Post-September 11, 2001, after the Twin Towers fell, so too did our moral compass. Americans do not believe that Human Rights must be honored. That is unless, the person in question is a United States citizen.
On the afternoon of 9/11 Americans embraced any policy they thought would keep them safe. Congress signed the Patriot Act into law. From then on, people who disagreed with the Bush Administration were watched. Those that had no quarrel with White House policies were jailed. A dark skinned person with an accent unlike the one commonly accepted as native, was thought to be a terrorist. Telephone and wiretaps were considered necessary. Individuals willingly removed their shoes and permitted them selves to be the subject of body searches. Fear flourished and remains intact. For Americans, some shadowy authority will take control and keep us safe. Hope does not remain eternal. It no longer exists.
Citizens in this country cannot see the light. They have slipped into the deepest crevices of cruelty. Even when Americans know they are about to commit a crime against humanity, they do not stop themselves. When in dire straits people perform as directed.

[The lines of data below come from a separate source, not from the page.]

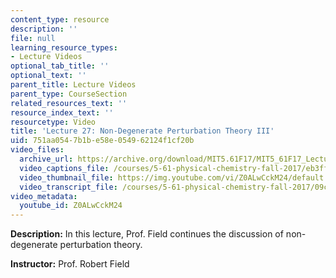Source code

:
 ```yaml
---
content_type: resource
description: ''
file: null
learning_resource_types:
- Lecture Videos
optional_tab_title: ''
optional_text: ''
parent_title: Lecture Videos
parent_type: CourseSection
related_resources_text: ''
resource_index_text: ''
resourcetype: Video
title: 'Lecture 27: Non-Degenerate Perturbation Theory III'
uid: 751aa054-7b1b-e58e-0549-62124f1cf20b
video_files:
  archive_url: https://archive.org/download/MIT5.61F17/MIT5_61F17_Lecture_27_300k.mp4
  video_captions_file: /courses/5-61-physical-chemistry-fall-2017/eb3ff72c1adc53af98710d076a2d1d5c_Z0ALwCckM24.vtt
  video_thumbnail_file: https://img.youtube.com/vi/Z0ALwCckM24/default.jpg
  video_transcript_file: /courses/5-61-physical-chemistry-fall-2017/09cf1ac3bddb7068b1051a7cf2ac0a20_Z0ALwCckM24.pdf
video_metadata:
  youtube_id: Z0ALwCckM24
---
```


**Description:** In this lecture, Prof. Field continues the discussion of non-degenerate perturbation theory.

**Instructor:** Prof. Robert Field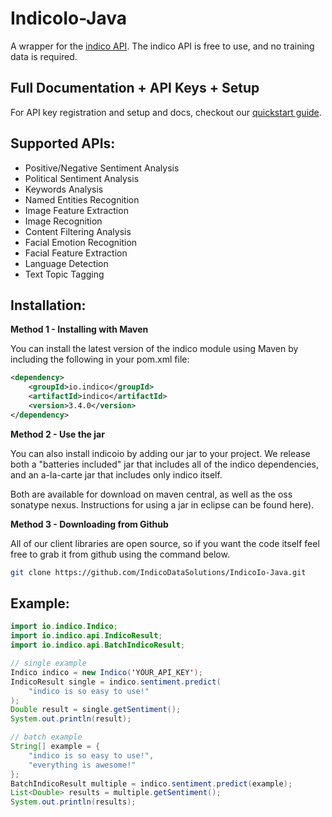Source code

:# IndicoIo-Java

A wrapper for the [indico API](http://indico.io).
The indico API is free to use, and no training data is required.

Full Documentation + API Keys + Setup
----------------
For API key registration and setup and docs, checkout our [quickstart guide](https://indico.io/docs).

Supported APIs:
------------

- Positive/Negative Sentiment Analysis
- Political Sentiment Analysis
- Keywords Analysis
- Named Entities Recognition
- Image Feature Extraction
- Image Recognition
- Content Filtering Analysis
- Facial Emotion Recognition
- Facial Feature Extraction
- Language Detection
- Text Topic Tagging

Installation:
------------
<b> Method 1 - Installing with Maven</b>

You can install the latest version of the indico module using Maven by including the following in your pom.xml file:
``` xml
<dependency>
    <groupId>io.indico</groupId>
    <artifactId>indico</artifactId>
    <version>3.4.0</version>
</dependency>
```
<b>Method 2 - Use the jar</b>

You can also install indicoio by adding our jar to your project. We release both a "batteries included" jar that includes all of the indico dependencies, and an a-la-carte jar that includes only indico itself.

Both are available for download on maven central, as well as the oss sonatype nexus. Instructions for using a jar in eclipse can be found here).

<b>Method 3 - Downloading from Github</b>

All of our client libraries are open source, so if you want the code itself feel free to grab it from github using the command below.
``` bash
git clone https://github.com/IndicoDataSolutions/IndicoIo-Java.git
```

 

Example:
------------
```java
import io.indico.Indico;
import io.indico.api.IndicoResult;
import io.indico.api.BatchIndicoResult;

// single example
Indico indico = new Indico('YOUR_API_KEY');
IndicoResult single = indico.sentiment.predict(
    "indico is so easy to use!"
);
Double result = single.getSentiment();
System.out.println(result);

// batch example
String[] example = {
    "indico is so easy to use!", 
    "everything is awesome!"
};
BatchIndicoResult multiple = indico.sentiment.predict(example);
List<Double> results = multiple.getSentiment();
System.out.println(results);
```
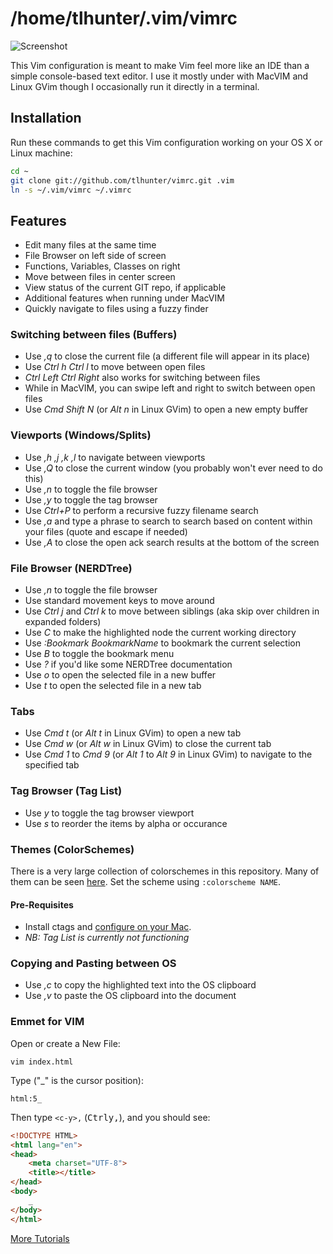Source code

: # /home/tlhunter/.vim/vimrc

![Screenshot](./screenshot.png "Screenshot of this .vimrc in action")

This Vim configuration is meant to make Vim feel more like an IDE than a simple console-based text editor.
I use it mostly under with MacVIM and Linux GVim though I occasionally run it directly in a terminal.

## Installation

Run these commands to get this Vim configuration working on your OS X or Linux machine:

```bash
cd ~
git clone git://github.com/tlhunter/vimrc.git .vim
ln -s ~/.vim/vimrc ~/.vimrc
```

## Features

* Edit many files at the same time
* File Browser on left side of screen
* Functions, Variables, Classes on right
* Move between files in center screen
* View status of the current GIT repo, if applicable
* Additional features when running under MacVIM
* Quickly navigate to files using a fuzzy finder

### Switching between files (Buffers)

* Use _,q_ to close the current file (a different file will appear in its place)
* Use _Ctrl h Ctrl l_ to move between open files
 * _Ctrl Left Ctrl Right_ also works for switching between files
 * While in MacVIM, you can swipe left and right to switch between open files
* Use _Cmd Shift N_ (or _Alt n_ in Linux GVim) to open a new empty buffer

### Viewports (Windows/Splits)

* Use _,h ,j ,k ,l_ to navigate between viewports
* Use _,Q_ to close the current window (you probably won't ever need to do this)
* Use _,n_ to toggle the file browser
* Use _,y_ to toggle the tag browser
* Use _Ctrl+P_ to perform a recursive fuzzy filename search
* Use _,a_ and type a phrase to search to search based on content within your files (quote and escape if needed)
* Use _,A_ to close the open ack search results at the bottom of the screen

### File Browser (NERDTree)

* Use _,n_ to toggle the file browser
* Use standard movement keys to move around
* Use _Ctrl j_ and _Ctrl k_ to move between siblings (aka skip over children in expanded folders)
* Use _C_ to make the highlighted node the current working directory
* Use _:Bookmark BookmarkName_ to bookmark the current selection
* Use _B_ to toggle the bookmark menu
* Use _?_ if you'd like some NERDTree documentation
* Use _o_ to open the selected file in a new buffer
* Use _t_ to open the selected file in a new tab

### Tabs

* Use _Cmd t_ (or _Alt t_ in Linux GVim) to open a new tab
* Use _Cmd w_ (or _Alt w_ in Linux GVim) to close the current tab
* Use _Cmd 1_ to _Cmd 9_ (or _Alt 1_ to _Alt 9_ in Linux GVim) to navigate to the specified tab

### Tag Browser (Tag List)

* Use _y_ to toggle the tag browser viewport
* Use _s_ to reorder the items by alpha or occurance

### Themes (ColorSchemes)

There is a very large collection of colorschemes in this repository.
Many of them can be seen [here](http://vimcolors.com/).
Set the scheme using `:colorscheme NAME`.

#### Pre-Requisites

* Install ctags and [configure on your Mac](http://thomashunter.name/blog/installing-vim-taglist-with-macvim-in-os-x/).
* _NB: Tag List is currently not functioning_

### Copying and Pasting between OS

* Use _,c_ to copy the highlighted text into the OS clipboard
* Use _,v_ to paste the OS clipboard into the document

### Emmet for VIM

Open or create a New File:

    vim index.html

Type ("\_" is the cursor position):

    html:5_

Then type `<c-y>,` (<kbd>Ctrl</kbd><kbd>y</kbd><kbd>,</kbd>), and you should see:

```html
<!DOCTYPE HTML>
<html lang="en">
<head>
	<meta charset="UTF-8">
	<title></title>
</head>
<body>
	_
</body>
</html>
```

[More Tutorials](https://raw.github.com/mattn/emmet-vim/master/TUTORIAL)
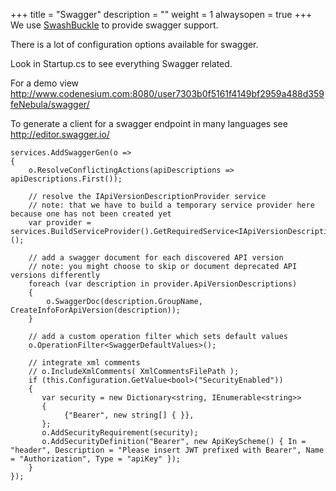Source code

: ﻿+++
title = "Swagger"
description = ""
weight = 1
alwaysopen = true
+++
We use [SwashBuckle](https://github.com/domaindrivendev/Swashbuckle) to provide swagger support.


There is a lot of configuration options available for swagger.
 
Look in Startup.cs to see everything Swagger related.

For a demo view http://www.codenesium.com:8080/user7303b0f5161f4149bf2959a488d359feNebula/swagger/

To generate a client for a swagger endpoint in many languages see http://editor.swagger.io/

```
services.AddSwaggerGen(o =>
{
	o.ResolveConflictingActions(apiDescriptions => apiDescriptions.First());

	// resolve the IApiVersionDescriptionProvider service
	// note: that we have to build a temporary service provider here because one has not been created yet
	var provider = services.BuildServiceProvider().GetRequiredService<IApiVersionDescriptionProvider>();

	// add a swagger document for each discovered API version
	// note: you might choose to skip or document deprecated API versions differently
	foreach (var description in provider.ApiVersionDescriptions)
	{
		o.SwaggerDoc(description.GroupName, CreateInfoForApiVersion(description));
	}

	// add a custom operation filter which sets default values
	o.OperationFilter<SwaggerDefaultValues>();

	// integrate xml comments
	// o.IncludeXmlComments( XmlCommentsFilePath );
	if (this.Configuration.GetValue<bool>("SecurityEnabled"))
	{
	   var security = new Dictionary<string, IEnumerable<string>>
	   {
			{"Bearer", new string[] { }},
	   };
	   o.AddSecurityRequirement(security);
	   o.AddSecurityDefinition("Bearer", new ApiKeyScheme() { In = "header", Description = "Please insert JWT prefixed with Bearer", Name = "Authorization", Type = "apiKey" });
	}
});
```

Filmmaker Alex Gibney, whose father, Frank Gibney, an interrogator of Japanese prisoners in World War II helped his son to feel the pain of a person ordered to torture another living being. As the Director's dying-Dad, who asked to be unhooked from his oxygen machine so that he might speak out against the Bush Administration's policies said so forcefully, "It's got to stop!"
The words of an adamant father barely able to breathe, helped to inspire his son's endeavor. As film reviewer, Kenneth Turan, of the Los Angeles Times writes, "[This] significant film shows why he [Alex Gibney] cares so passionately and why we should as well."
I invite you, dear reader to reflect on the situation and read this dynamic review of the movie . . .
'Taxi to the Dark Side'
The new documentary looks at torture's effects on victims and perpetrators.
By Kenneth Turan
Los Angeles Times
January 18, 2008GIVEN its subject matter, and its title, you'd expect Alex Gibney's "Taxi to the Dark Side" to be profoundly disturbing and shocking, and it is. But not always in the ways you'd expect.
A meticulous examination of the Bush administration's embracing of torture as a weapon of choice in the war against terrorism by the director of "Enron: The Smartest Guys in the Room," "Taxi" is impressive enough to have taken the best documentary prize at the Tribeca Film Festival and to be a likely finalist for the documentary Oscar when the contenders are announced next week.
Because torture is its raison d'être, it's a given that "Taxi" is difficult to take at times. There are pictures from Abu Ghraib too appalling for family newspapers, upsetting videos, and unblinking photographs of men who died in U.S. custody.
Yet, what is most distressing about "Taxi" is not physical acts but psychological ones. What is really appalling is how readily torture was embraced by officials as an absolute necessity and how easy it was for soldiers to, in the words of one, "lose your moral bearings" and become a party to atrocity.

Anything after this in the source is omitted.